Over the past two years, Church World Service, with the help of member denominations and other partners, has helped thousands of Gulf Coast hurricane survivors on the long road to recovery.

Today, Church World Service continues to use a $4 million grant from Habitat for Humanity for family home repair along the Gulf Coast, helping to repair 443 homes damaged by Hurricanes Katrina and Rita. Another 202 are to be completed by spring 2008.
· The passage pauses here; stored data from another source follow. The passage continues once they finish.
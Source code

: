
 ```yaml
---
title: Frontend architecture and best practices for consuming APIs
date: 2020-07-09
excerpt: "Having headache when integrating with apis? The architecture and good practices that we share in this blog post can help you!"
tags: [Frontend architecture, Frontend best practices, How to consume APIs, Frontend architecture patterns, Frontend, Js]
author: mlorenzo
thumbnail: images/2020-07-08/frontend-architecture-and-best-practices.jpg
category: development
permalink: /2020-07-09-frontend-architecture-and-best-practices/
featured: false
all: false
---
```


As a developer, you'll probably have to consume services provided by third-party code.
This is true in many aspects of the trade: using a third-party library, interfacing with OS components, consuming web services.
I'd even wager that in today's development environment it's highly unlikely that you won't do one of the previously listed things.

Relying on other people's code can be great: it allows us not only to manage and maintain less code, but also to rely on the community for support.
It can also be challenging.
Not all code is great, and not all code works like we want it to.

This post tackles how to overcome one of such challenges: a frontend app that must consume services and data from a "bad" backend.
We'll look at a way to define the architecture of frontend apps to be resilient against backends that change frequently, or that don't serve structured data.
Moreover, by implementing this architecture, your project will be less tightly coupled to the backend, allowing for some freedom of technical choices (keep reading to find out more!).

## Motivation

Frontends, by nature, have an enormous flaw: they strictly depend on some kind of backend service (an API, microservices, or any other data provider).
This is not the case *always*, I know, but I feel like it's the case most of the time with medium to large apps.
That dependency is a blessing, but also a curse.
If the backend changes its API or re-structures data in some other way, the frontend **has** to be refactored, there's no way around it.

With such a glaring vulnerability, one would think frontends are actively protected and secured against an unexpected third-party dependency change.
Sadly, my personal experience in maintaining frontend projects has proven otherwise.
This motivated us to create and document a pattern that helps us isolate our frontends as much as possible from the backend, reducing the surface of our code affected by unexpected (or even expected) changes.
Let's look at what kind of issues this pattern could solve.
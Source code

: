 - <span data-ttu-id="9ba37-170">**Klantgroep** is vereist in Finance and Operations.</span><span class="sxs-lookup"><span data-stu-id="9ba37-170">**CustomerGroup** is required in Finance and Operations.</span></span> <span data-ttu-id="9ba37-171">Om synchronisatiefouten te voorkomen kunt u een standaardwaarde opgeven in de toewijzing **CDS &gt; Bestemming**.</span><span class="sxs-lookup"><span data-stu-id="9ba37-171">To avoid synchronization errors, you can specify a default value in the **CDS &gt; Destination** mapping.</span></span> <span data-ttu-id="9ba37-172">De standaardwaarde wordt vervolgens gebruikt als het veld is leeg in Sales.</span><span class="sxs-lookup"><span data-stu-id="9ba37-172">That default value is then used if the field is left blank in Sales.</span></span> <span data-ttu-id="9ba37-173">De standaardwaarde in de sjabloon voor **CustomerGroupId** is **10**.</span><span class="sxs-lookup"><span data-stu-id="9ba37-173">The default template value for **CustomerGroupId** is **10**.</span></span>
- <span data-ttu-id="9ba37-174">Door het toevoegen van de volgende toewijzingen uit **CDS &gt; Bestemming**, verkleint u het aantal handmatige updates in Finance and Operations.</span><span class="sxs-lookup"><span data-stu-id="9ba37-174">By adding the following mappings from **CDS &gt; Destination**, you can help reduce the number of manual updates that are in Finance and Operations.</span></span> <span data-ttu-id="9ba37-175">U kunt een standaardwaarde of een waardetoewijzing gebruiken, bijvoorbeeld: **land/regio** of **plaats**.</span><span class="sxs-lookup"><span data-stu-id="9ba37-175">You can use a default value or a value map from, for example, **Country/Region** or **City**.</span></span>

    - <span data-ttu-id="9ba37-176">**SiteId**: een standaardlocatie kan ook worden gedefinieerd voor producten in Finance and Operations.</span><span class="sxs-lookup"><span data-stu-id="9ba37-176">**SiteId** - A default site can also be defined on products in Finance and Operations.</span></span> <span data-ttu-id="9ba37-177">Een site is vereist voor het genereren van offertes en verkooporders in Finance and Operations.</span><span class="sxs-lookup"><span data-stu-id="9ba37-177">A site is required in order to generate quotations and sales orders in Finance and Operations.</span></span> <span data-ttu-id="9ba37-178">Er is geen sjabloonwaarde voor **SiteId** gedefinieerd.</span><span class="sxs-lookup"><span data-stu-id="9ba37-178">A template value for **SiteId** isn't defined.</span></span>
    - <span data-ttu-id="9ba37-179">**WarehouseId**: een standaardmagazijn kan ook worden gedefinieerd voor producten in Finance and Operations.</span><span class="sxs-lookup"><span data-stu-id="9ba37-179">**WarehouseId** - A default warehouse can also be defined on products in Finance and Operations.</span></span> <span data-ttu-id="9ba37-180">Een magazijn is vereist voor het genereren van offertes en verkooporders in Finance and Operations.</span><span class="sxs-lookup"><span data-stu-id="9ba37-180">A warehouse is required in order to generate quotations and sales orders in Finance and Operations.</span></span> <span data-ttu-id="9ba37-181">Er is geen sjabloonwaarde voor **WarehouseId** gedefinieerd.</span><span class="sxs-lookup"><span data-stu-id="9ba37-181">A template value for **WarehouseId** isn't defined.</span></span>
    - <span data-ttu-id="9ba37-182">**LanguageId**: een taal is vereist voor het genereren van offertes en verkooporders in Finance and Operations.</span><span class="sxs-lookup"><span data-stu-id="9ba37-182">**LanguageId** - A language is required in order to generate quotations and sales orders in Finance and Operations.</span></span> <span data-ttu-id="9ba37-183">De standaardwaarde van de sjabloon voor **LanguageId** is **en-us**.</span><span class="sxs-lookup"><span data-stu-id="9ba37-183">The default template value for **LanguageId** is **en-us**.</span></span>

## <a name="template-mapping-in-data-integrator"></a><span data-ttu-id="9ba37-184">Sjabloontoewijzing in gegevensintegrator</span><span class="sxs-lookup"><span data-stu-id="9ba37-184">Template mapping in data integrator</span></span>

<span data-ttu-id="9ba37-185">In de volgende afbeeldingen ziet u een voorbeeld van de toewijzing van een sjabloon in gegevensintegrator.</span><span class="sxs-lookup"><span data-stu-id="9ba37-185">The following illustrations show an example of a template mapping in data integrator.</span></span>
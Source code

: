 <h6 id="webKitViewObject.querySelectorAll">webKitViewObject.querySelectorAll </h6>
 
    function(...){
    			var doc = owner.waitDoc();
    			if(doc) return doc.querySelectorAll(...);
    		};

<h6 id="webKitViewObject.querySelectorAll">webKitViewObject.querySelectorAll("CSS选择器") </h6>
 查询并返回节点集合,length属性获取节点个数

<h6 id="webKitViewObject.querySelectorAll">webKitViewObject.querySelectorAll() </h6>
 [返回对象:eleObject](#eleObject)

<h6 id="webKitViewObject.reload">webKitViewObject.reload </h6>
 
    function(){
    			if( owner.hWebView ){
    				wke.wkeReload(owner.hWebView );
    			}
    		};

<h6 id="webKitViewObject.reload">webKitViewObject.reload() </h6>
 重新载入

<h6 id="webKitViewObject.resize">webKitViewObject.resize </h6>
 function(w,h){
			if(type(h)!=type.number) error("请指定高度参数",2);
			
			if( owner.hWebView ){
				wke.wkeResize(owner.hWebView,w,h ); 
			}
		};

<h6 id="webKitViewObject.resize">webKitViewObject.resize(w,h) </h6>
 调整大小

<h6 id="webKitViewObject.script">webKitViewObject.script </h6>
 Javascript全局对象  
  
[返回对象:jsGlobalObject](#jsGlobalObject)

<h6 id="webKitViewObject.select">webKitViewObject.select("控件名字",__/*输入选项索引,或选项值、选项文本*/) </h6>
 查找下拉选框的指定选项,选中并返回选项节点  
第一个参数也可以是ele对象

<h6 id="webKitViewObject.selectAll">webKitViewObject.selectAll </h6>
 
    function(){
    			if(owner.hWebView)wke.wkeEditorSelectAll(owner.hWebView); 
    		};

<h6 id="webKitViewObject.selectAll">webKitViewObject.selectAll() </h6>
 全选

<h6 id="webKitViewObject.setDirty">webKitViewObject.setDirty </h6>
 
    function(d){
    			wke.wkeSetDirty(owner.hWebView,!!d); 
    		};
Early on Church World Service used its expertise in refugee assistance to help people displaced to ten states to find services, jobs, housing, and schools in their communities. Church World Service has also supported 44 local long-term recovery organizations; provided trauma care through Interfaith Trauma Response Trainings and Spiritual and Emotional Care Response teams; shipped more than $1.25 million in donated material assistance, including CWS Blankets, CWS Hygiene and School Kits, and Emergency Clean-Up Buckets; provided more than $500,000 for new computer equipment, books, library equipment, and other supplies to hurricane-damaged Gulf Coast schools; and gives support for programs for young survivors, including the Special Olympics of Louisiana, the Youth Empowerment Project of Turning Point Partners for young people released from juvenile facilities, and the Asian Youth Empowerment Project in New Orleans, through Boat People SOS.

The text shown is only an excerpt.